Speaker
Description
The chemical composition of our Solar System reflects Galactic chemical evolution (GCE) in the local interstellar medium (ISM) over the past ~9 Ga. While the incorporated ISM dust was mostly destroyed during the Solar System formation, a small fraction of the ISM dust, known as presolar grains, is preserved in pristine extraterrestrial materials and identified by their exotic isotopic compositions, pointing to their formation in gas outflows or explosions of ancient stars. Since their stellar birth at more than 4.6 Ga, presolar grains have borne witness to a huge array of astrophysical and cosmochemical processes. Presolar grain analysis has become an important component of the study of nuclear astrophysics as it allows for isotope analysis of bona fide stellar material in the laboratory at a precision that far exceeds what can be achieved by spectrographic measurements using state-of-the-art telescopes (Zinner 2014; Nittler & Ciesla 2016; Liu 2024).

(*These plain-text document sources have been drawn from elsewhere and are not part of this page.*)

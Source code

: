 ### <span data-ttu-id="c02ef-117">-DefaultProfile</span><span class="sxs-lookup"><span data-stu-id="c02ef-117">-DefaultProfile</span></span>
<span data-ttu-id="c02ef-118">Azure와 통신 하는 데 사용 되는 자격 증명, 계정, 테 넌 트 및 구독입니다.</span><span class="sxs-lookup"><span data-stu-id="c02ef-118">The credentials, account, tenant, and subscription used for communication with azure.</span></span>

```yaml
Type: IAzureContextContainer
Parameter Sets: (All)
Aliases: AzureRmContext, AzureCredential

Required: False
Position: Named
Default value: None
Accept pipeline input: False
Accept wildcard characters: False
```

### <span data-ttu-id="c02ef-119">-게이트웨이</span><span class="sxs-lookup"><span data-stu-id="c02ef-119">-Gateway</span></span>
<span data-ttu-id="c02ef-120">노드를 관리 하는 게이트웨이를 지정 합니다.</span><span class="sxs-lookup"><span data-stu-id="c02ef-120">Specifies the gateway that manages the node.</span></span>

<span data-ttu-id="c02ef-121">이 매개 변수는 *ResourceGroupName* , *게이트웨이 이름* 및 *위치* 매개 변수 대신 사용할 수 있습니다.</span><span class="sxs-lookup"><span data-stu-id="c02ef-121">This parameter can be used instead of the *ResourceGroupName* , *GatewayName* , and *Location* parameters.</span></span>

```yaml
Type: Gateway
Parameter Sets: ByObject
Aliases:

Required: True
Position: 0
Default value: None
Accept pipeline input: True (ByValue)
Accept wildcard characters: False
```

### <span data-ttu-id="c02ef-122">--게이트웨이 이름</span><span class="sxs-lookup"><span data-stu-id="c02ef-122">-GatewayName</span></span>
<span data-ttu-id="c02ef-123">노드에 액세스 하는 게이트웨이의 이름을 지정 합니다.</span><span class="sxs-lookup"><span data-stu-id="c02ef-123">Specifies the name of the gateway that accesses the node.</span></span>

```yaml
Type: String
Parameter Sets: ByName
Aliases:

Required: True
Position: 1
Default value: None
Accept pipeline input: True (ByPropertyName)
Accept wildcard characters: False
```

The talk will discuss how we can leverage the isotopic compositions of presolar grains to refine our understanding of physical mixing processes within stars, stellar nucleosynthesis, and dust formation. Specifically, I will focus on the unique role of presolar grains derived from Type II core-collapse supernovae (CCSNe) in constraining explosive nucleosynthesis and the dynamic mixing processes occurring during the explosion. Drawing from our recent studies, I will present new isotope data for presolar CCSN silicon carbon (SiC) and silicon nitride (Si3N4) grains. Our new isotope data specifically point to the contributions of materials from distinct regions within a CCSN, including the Fe/Ni core, inner Si/S zone, and He/C zone, to the CCSN ejecta for the SiC and Si3N4 grain formation. This inferred mixing scenario, as suggested by the CCSN grain data, aligns with recent 3D hydrodynamic model simulations of CCSN explosions. The incorporation of materials from distinct supernova regions into these grains thus enables the investigation of a variety of nucleosynthesis processes, including alpha-rich freezeouts, neutrino-nucleus reactions, and neutron burst process. Detailed comparisons of the grain data with CCSN model calculations will be presented at the meeting.
References:
Liu N. (2024) Presolar Grains. Chapter in the Book Treatise on Geochemistry (Third Edition), in press (arXiv preprint arXiv:2406.14694).
Nittler & Ciesla (2016) Astrophysics with Extraterrestrial Materials. Ann. Rev. Astron. Astrophys. 54, 53.
Zinner, E. (2014) Presolar Grains. Chapter in the Book Treatise on Geochemistry (Second Edition), 181.